97 Points James Suckling - Blackberries, black cherries and hot crushed stones with cement and black licorice. Subtle yet complex aromas. Medium to full body and an exquisite texture, with intense tannins and a long, flavorful finish. The verve and mouth-feel is luxurious and captivating.
94-96 Points Wine Advocate - The cask sample of 2019 Flor de Pingus is truly impressive and really shows what Sisseck was talking about: ripeness (more blue fruit), finesse and freshness, with super elegant and round tannins. There is great balance, and it feels very complete. They took the risk to harvest when nobody else was harvesting; I think they made the right decision, but it was not without risk. This is a superb interpretation of the conditions of the 2019 vintage. 2019 was a lower-yielding year, so they expect to produce a little less wine, around 112,000 bottles that should be filled in July 2021.

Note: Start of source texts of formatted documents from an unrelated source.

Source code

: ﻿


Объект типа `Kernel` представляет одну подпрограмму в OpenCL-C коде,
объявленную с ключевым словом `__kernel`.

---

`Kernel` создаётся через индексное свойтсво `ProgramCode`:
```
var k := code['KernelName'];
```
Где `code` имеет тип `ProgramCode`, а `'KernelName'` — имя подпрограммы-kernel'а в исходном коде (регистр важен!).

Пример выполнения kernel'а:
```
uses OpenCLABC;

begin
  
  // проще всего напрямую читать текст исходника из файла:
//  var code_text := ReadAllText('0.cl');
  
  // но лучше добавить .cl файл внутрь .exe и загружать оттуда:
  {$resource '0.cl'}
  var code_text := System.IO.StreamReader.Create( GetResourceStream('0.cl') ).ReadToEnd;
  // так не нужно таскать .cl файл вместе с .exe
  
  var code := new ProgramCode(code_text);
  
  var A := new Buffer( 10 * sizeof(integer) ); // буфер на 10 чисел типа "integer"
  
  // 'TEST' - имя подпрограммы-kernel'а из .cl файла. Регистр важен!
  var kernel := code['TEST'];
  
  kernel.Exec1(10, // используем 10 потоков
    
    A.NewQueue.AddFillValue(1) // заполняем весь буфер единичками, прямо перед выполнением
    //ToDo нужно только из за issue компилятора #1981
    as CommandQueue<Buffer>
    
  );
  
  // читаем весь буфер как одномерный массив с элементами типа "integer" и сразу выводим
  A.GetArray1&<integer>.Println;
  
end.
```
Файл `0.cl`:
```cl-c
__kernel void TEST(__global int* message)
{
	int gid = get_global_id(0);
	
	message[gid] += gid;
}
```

In 1995, Peter Sisseck’s iconic Pingus emerged from its womb fully formed. A marriage of three great, ancient vineyards, its conception was as precise as it was brilliant. And the rest is history.
First made in 2003, the idea behind Peter’s rare Amelia was even simpler. Just a single barrel from fewer than 500 vines planted in 1895. It could never be anything other than great.
Flor de Pingus came to the party later. Its first vintage, 1995, was lost when a container ship sank in the North Atlantic in 1998, sending nearly every bottle made to the ocean floor. (Also lost was the entire US allocation of 1995 Pingus, plus tens of thousands of cases of classified growth Bordeaux.)
Flor de Pingus' second vintage, 1996, did survive, becoming something of a legend for those of us lucky enough to have tried it over the years.
But Flor’s full potential was yet to be realized. None was made in 1997 or 1998, and the 1999 was a mix of young vines and a few older vineyards scattered around the same village that Pingus is in, La Horra.
But Peter wanted more old vines from great terroirs, of which there was no shortage surrounding his three ancient Pingus plots.
Assembling those vineyards would take time and—in the red-hot Ribera del Duero real estate market of the 2000s—money. And it would take even more time to convert the vineyards to the same biodynamic agriculture that has made such a difference for Pingus and Amelia.